Everything Sysadmin - @YesThatTom

  Download PDF version of this article PDF

Everything Sysadmin: Are You Load Balancing Wrong?

Anyone can use a load balancer. Using them properly is much more difficult.

Thomas A. Limoncelli

A reader contacted me recently to ask if it is better to use a load balancer to add capacity or to make a service more resilient to failure. The answer is: both are appropriate uses of a load balancer. The problem, however, is that most people who use load balancers are doing it wrong.

In today's web-centric, service-centric environments the use of load balancers is widespread. I assert, however, that most of the time they are used incorrectly. To understand the problem, we first need to discuss a little about load balancers in general. Then we can look at the problem and solutions.

A load balancer receives requests and distributes them to two or more machines. These machines are called replicas, as they provide the same service. For the sake of simplicity, assume these are HTTP requests from web browsers, but load balancers can also be used with HTTPS requests, DNS queries, SMTP (email) connections, and many other protocols. Most modern applications are engineered to work behind a load balancer.

Load Balancing for Capacity versus Resilience

There are two primary ways to use load balancers: to increase capacity and to improve resiliency.

Using a load balancer to increase capacity is very simple. If one replica is not powerful enough to handle the entire incoming workload, a load balancer can be used to distribute the workload among multiple replicas.

Suppose a single replica can handle 100 QPS (queries per second). As long as fewer than 100 QPS are arriving, it should run fine. If more than 100 QPS arrive, then the replica becomes overloaded, rejects requests, or crashes. None of these is a happy situation.

If there are two machines behind a load balancer configured as replicas, then capacity is 200 QPS; three replicas would provide 300 QPS of capacity, and so on. As more capacity is needed, more replicas can be added.

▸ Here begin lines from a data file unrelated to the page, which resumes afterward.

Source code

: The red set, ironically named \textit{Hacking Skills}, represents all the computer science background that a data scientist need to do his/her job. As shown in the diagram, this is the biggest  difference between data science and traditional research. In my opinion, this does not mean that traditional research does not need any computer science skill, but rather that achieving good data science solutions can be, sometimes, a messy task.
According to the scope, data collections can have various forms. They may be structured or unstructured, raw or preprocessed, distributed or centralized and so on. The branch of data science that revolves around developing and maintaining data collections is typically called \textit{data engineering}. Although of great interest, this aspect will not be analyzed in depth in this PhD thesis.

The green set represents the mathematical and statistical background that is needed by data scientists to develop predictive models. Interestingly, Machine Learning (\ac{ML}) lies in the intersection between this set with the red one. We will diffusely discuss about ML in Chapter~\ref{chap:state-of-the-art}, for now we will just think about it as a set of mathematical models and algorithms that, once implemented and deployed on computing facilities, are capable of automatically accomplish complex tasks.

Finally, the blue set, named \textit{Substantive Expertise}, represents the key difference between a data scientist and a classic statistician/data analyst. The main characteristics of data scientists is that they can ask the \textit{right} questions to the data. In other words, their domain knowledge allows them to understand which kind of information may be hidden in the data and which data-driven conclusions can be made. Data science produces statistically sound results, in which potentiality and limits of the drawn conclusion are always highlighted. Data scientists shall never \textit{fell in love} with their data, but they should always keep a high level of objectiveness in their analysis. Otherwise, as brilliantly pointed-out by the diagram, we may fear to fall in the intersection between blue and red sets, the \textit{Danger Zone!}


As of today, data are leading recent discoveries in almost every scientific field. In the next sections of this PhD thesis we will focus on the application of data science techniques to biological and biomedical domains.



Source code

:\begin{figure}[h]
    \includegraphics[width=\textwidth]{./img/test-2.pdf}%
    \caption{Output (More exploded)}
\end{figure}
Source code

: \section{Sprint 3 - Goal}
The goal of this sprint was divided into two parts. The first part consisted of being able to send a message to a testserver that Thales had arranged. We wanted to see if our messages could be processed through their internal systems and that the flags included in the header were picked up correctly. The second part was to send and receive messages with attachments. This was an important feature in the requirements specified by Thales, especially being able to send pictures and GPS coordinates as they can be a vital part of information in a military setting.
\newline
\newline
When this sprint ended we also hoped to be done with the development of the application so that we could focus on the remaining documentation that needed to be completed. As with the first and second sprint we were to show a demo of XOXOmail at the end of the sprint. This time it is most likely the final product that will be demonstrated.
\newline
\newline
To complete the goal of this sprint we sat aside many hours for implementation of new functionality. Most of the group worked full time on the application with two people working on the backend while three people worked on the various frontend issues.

This is horizontal scaling.

Load balancers can also be used to improve resiliency. Resilience means the ability to survive a failure. Individual machines fail, but the system should continue to provide service. All machines eventually fail—that's physics. Even if a replica had near-perfect uptime, you would still need resiliency mechanisms because of other externalities such as software upgrades or the need to physically move a machine.

A load balancer can be used to achieve resiliency by leaving enough spare capacity that a single replica can fail and the remaining replicas can handle the incoming requests.

Continuing the example, suppose four replicas have been deployed to achieve 400 QPS of capacity. If you are currently receiving 300 QPS, each replica will receive approximately 75 QPS (one-quarter of the workload). What will happen if a single replica fails? The load balancer will quickly see the outage and shift traffic such that each replica receives about 100 QPS. That means each replica is running at maximum capacity. That's cutting it close, but it is acceptable.

What if the system had been receiving 400 QPS? Under normal operation, each of the four replicas would receive approximately 100 QPS. If a single replica died, however, the remaining replicas would receive approximately 133 QPS each. Since each replica can process about 100 QPS, this means each one of them is overloaded by a third. The system might slow to a crawl and become unusable. It might crash.

The determining factor in how the load balancer was used is whether or not the arriving workload was above or below 300 QPS. If 300 or fewer QPS were arriving, this would be a load balancer used for resiliency. If 301 or more QPS were arriving, this would be a load balancer for increased capacity.

The difference between using a load balancer to increase capacity or improve resiliency is an operational difference, not a configuration difference. Both use cases configure the hardware and network (or virtual hardware and virtual network) the same, and configure the load balancer with the same settings.

The term N+1 redundancy refers to a system that is configured such that if a single replica dies, enough capacity is left over in the remaining N replicas for the system to work properly. A system is N+0 if there is no spare capacity. A system can also be designed to be N+2 redundant, which would permit the system to survive two dead replicas, and so on.

Three Ways To Do It Wrong

Now that we understand the two different ways a load balancer can be used, let's examine how most teams fail.

Level 1: The Team Disagrees

Ask members of the team whether the load balancer is being used to add capacity or improve resiliency. If different people on the team give different answers, you're load balancing wrong.

If the team disagrees, then different members of the team will be making different engineering decisions. At best, this leads to confusion. At worst, it leads to suffering.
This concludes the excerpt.